She looked down at her clothes. Is that what they thought she looked like? Her red cloak, white blouse tied with a crimson ribbon, matching skirt, criss-cross patterned tights, and big stompy boots were pretty normal as far as clothes went. Well, the ribbon was perhaps a bit bold, but she liked it – it brought out her red eyes. Neither of them had cloaks or ribbons, it was true, but then again, there was no accounting for primitive tastes.
"Just missing the top hat," said Viktor. "Although that might get in the way of the cute ears."
Mishka brushed some of the hair back around one of her bear-like ears, which poked through her long brown hair she wore in a ponytail. Cute? Her people had been regarded as terrifying in the space near their homeworld. It was always a bit strange to be complemented by an alien.
"Viktor, will you shut up!?" said the human. "How did you even get here? We didn't detect any ship approaching!"
"You wouldn't believe me if I told you," said Mishka.
"Ooh,
mysterious," said Viktor, jerking his head at the person. "Don't mind Astrid, she's just grumpy we didn't find anything in… whatever that place was."
"Stop telling her trade secrets!" huffed 'Astrid,' fiddling with some kind of chunky-buttoned control panel on her wrist. "Home Base? Come in Home Base."
"Home base here," buzzed a masculine voice, intercepted by Mishka's bracelet.
"What do you need, Astrid?"
"Home Base, we have an… intruder," said Astrid.

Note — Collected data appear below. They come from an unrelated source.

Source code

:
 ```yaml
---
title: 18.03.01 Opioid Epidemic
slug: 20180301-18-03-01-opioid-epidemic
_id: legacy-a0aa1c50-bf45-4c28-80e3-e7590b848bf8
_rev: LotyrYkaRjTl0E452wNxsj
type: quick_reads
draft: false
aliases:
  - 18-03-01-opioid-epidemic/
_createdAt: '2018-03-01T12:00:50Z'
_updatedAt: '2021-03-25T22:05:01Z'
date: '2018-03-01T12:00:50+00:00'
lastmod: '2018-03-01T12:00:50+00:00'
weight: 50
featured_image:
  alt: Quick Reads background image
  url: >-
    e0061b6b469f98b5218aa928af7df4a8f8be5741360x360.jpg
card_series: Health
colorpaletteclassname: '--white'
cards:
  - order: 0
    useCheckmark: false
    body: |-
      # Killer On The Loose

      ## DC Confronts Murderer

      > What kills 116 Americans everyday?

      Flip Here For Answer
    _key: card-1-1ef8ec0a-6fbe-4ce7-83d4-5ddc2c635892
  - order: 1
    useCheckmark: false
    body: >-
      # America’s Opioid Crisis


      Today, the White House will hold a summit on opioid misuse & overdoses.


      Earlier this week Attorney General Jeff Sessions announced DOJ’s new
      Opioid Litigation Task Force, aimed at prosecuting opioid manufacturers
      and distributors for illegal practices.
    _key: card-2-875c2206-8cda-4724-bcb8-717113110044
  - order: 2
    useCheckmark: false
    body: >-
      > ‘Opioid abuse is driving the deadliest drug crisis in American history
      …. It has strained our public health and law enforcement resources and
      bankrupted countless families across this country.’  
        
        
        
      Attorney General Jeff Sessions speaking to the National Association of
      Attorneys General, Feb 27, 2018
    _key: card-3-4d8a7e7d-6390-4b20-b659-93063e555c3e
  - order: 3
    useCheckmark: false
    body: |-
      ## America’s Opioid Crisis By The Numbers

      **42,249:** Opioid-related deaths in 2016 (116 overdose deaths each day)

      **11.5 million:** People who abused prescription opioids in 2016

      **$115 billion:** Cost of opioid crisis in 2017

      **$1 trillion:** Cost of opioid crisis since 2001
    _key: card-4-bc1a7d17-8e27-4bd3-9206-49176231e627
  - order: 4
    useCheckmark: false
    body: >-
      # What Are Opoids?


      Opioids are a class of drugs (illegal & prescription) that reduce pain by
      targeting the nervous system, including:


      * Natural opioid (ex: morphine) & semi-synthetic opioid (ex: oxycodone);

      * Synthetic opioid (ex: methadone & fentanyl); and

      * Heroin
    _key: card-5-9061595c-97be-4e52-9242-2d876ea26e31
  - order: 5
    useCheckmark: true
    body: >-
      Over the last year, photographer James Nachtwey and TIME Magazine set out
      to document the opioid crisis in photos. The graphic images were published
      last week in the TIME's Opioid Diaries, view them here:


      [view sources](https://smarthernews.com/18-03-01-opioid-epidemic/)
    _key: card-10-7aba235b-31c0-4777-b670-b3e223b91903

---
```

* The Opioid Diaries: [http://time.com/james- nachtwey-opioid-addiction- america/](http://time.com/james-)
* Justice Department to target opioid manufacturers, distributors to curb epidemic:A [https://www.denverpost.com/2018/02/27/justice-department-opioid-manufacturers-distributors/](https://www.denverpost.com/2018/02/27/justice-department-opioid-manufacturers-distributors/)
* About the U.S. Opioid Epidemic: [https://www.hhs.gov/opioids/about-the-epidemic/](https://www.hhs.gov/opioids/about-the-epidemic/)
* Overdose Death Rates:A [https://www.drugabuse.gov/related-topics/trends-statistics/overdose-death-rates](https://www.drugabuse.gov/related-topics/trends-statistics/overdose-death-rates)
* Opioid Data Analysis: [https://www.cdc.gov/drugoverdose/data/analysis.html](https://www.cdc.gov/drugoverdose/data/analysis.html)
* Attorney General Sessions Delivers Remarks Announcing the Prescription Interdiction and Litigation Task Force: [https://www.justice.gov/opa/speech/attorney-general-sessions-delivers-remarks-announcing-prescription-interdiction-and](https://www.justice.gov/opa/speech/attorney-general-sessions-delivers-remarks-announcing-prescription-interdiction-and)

"Can you repeat that? It sounded like you said we have an 'intruder,'" said the comm.
"Yes, an intruder. An alien with advanced survival arteficing – a personal air-shell, calls herself 'Mishka,' she won't tell us how she got here," said Astrid.
"Cute bear ears," supplied Viktor. "Dressed like a magician."
"I am not dressed like a magician," said Mishka. "Although I will accept 'cute ears.'"
Astrid lightly smacked Viktor with the back of her covered hand. "Stop flirting."
"Who's flirting? Me?" said Viktor. "Are you saying her ears aren't cute? That's a bit rude, don't you think?"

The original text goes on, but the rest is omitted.